Saved entries
################

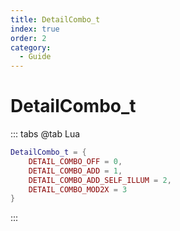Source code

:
 ```yaml
---
title: DetailCombo_t
index: true
order: 2
category:
  - Guide
---
```


# DetailCombo_t
::: tabs
@tab Lua
```lua
DetailCombo_t = {
    DETAIL_COMBO_OFF = 0,
    DETAIL_COMBO_ADD = 1,
    DETAIL_COMBO_ADD_SELF_ILLUM = 2,
    DETAIL_COMBO_MOD2X = 3
}
```
:::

################

▶ Activity
Every line above should be retyped exactly; the pictures do not belong in the copy.

▶ Output of the exercise
Source code

:
 ```yaml
---
title: DetailCombo_t
index: true
order: 2
category:
  - Guide
---
```


# DetailCombo_t
::: tabs
@tab Lua
```lua
DetailCombo_t = {
    DETAIL_COMBO_OFF = 0,
    DETAIL_COMBO_ADD = 1,
    DETAIL_COMBO_ADD_SELF_ILLUM = 2,
    DETAIL_COMBO_MOD2X = 3
}
```
:::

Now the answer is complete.